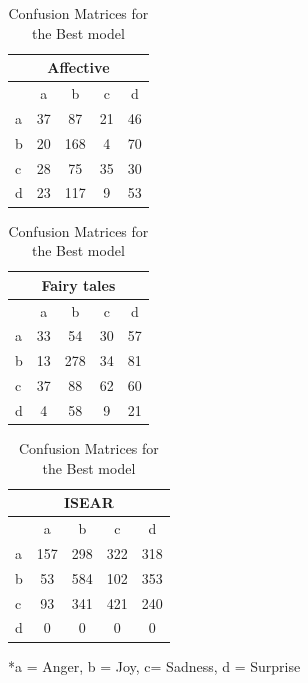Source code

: \documentclass[11pt]{article}
\begin{document}
\begin{table}[hbt]
            \footnotesize
                \begin{tabular}[t]{|l|c|c|c|c|}
                    \hline
                    \multicolumn{5}{|c|}{{Affective}} \\    
                    \hline
                    &a&b&c&d\\ \hline
                    a&37&87&21&46 \\ \hline
                    b&20&168&4&70\\ \hline
                    c&28&75&35&30 \\ \hline   
                    d&23&117&9&53\\ \hline
                \end{tabular}
                \hfill
                \begin{tabular}[t]{|l|c|c|c|c|}
                    \hline
                    \multicolumn{5}{|c|}{{Fairy tales}} \\    
                    \hline
                    &a&b&c&d\\ \hline
                    a&33&54&30&57 \\ \hline
                    b&13&278&34&81\\ \hline
                    c&37&88&62&60 \\ \hline   
                    d&4&58&9&21\\ \hline
                \end{tabular}
                \hfill
                \begin{tabular}[t]{|l|c|c|c|c|}
                    \hline
                    \multicolumn{5}{|c|}{{ISEAR}} \\    
                    \hline
                    &a&b&c&d\\ \hline
                    a&157&298&322&318 \\ \hline
                    b&53&584&102&353\\ \hline
                    c&93&341&421&240 \\ \hline   
                    d&0&0&0&0\\ \hline
                \end{tabular}
                \caption{Confusion Matrices for the Best model}
                \label{Confusion Matrices for the Best model}
                *a = Anger, b = Joy, c= Sadness, d = Surprise
            \end{table}
\end{document}
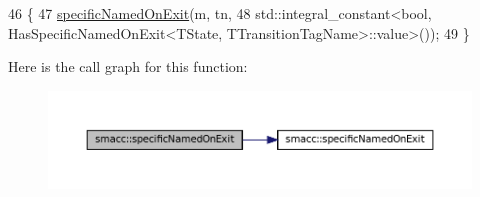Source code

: \begin{DoxyCode}
46 \{
47     \hyperlink{namespacesmacc_ad462e5c9a025fe42bb06de617fabeaa5}{specificNamedOnExit}(m, tn,
48         std::integral\_constant<\textcolor{keywordtype}{bool}, HasSpecificNamedOnExit<TState, TTransitionTagName>::value>());
49 \}
\end{DoxyCode}
Here is the call graph for this function\+:
\nopagebreak
\begin{figure}[H]
\begin{center}
\leavevmode
\includegraphics[width=350pt]{namespacesmacc_ad462e5c9a025fe42bb06de617fabeaa5_cgraph}
\end{center}
\end{figure}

───

**Problem description**
Retype nothing except the lines from the first line of the listing above through the line with "b&20&168&4&70\\ \hline", exactly as they stand, and no pictures.

**Task output**
Source code

: \documentclass[11pt]{article}
\begin{document}
\begin{table}[hbt]
            \footnotesize
                \begin{tabular}[t]{|l|c|c|c|c|}
                    \hline
                    \multicolumn{5}{|c|}{{Affective}} \\    
                    \hline
                    &a&b&c&d\\ \hline
                    a&37&87&21&46 \\ \hline
                    b&20&168&4&70\\ \hline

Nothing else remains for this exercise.